EXERCISE OBJECTIVE:
Each line below with the string "frames" should be copied.

-------

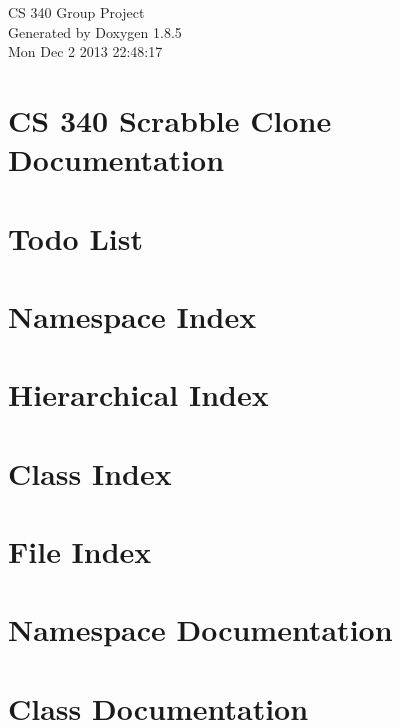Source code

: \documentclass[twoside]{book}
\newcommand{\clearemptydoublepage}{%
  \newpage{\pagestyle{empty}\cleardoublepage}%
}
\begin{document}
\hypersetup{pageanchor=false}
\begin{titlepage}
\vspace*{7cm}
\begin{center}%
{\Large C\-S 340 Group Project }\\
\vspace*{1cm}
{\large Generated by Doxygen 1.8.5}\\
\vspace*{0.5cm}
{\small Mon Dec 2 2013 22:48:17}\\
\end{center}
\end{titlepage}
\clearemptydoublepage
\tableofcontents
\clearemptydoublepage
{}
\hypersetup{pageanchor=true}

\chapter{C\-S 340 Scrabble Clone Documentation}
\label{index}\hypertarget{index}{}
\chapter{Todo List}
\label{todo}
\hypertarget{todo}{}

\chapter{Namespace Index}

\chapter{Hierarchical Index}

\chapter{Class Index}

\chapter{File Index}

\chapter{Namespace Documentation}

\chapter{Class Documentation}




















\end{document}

-------

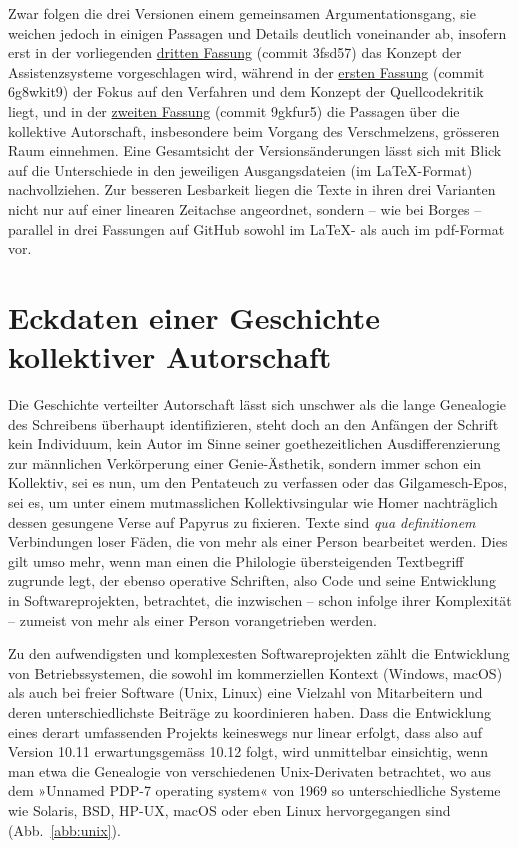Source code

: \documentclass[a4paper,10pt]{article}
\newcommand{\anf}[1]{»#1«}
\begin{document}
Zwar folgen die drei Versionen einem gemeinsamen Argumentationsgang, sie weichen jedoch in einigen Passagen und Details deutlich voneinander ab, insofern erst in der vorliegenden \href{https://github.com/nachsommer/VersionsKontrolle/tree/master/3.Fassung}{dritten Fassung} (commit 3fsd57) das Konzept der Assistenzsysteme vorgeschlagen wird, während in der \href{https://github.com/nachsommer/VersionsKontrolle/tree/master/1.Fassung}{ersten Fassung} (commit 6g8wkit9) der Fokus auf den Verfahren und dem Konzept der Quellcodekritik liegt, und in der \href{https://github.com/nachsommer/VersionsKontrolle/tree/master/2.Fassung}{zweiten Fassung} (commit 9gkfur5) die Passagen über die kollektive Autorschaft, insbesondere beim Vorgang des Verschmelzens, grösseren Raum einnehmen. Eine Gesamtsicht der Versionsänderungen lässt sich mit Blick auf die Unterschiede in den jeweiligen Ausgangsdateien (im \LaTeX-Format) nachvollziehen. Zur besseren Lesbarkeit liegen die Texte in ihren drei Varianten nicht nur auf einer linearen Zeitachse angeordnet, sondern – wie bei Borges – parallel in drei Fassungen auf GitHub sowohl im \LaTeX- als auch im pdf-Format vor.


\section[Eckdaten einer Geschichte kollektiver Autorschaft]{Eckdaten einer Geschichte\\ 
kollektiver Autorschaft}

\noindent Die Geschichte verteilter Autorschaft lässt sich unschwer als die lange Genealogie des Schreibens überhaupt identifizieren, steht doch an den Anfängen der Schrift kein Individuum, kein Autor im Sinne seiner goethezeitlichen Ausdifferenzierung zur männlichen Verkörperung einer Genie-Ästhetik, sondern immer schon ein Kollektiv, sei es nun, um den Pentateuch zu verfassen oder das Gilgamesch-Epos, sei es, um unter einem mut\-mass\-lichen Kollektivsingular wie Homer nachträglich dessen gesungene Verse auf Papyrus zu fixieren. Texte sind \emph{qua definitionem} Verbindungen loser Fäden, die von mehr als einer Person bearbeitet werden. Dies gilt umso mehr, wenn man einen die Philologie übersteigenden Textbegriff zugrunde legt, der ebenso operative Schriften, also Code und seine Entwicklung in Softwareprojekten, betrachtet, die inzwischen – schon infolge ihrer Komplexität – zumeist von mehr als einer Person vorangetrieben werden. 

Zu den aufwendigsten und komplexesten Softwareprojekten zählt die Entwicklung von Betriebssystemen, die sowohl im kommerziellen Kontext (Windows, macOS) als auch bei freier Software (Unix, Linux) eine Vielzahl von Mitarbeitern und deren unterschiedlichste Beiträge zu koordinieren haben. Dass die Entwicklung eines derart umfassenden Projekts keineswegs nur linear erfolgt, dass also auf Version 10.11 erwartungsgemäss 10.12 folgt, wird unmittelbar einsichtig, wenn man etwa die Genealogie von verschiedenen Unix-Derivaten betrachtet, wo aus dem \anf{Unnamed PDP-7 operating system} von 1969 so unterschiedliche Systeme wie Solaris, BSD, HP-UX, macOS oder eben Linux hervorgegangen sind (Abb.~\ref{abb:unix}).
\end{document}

-------

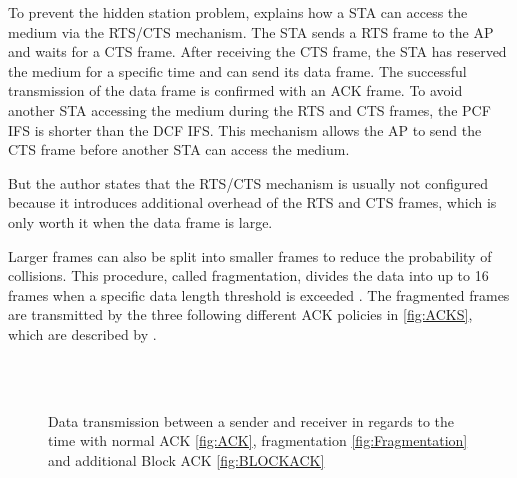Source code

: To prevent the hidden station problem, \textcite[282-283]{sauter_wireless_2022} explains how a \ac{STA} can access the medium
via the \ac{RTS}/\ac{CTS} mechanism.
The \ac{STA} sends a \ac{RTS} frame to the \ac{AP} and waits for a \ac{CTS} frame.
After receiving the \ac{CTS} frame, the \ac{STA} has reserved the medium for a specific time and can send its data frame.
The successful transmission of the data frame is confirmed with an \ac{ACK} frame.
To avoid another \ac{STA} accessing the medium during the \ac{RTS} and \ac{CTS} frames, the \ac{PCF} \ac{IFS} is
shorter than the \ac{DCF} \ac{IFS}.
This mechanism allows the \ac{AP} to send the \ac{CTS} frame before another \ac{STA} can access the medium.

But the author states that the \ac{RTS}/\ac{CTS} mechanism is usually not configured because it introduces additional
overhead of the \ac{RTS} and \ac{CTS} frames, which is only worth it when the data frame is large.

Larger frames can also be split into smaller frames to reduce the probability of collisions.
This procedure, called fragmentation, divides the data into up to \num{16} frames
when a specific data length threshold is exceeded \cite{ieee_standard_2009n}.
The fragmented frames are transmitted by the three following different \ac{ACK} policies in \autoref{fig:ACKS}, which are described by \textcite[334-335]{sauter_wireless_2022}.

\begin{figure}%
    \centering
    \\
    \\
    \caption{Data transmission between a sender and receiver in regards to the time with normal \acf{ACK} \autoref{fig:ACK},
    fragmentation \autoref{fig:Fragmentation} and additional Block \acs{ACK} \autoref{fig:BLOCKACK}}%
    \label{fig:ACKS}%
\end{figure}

-------

TASK ANSWER:
To avoid another \ac{STA} accessing the medium during the \ac{RTS} and \ac{CTS} frames, the \ac{PCF} \ac{IFS} is
overhead of the \ac{RTS} and \ac{CTS} frames, which is only worth it when the data frame is large.
Larger frames can also be split into smaller frames to reduce the probability of collisions.
This procedure, called fragmentation, divides the data into up to \num{16} frames
The fragmented frames are transmitted by the three following different \ac{ACK} policies in \autoref{fig:ACKS}, which are described by \textcite[334-335]{sauter_wireless_2022}.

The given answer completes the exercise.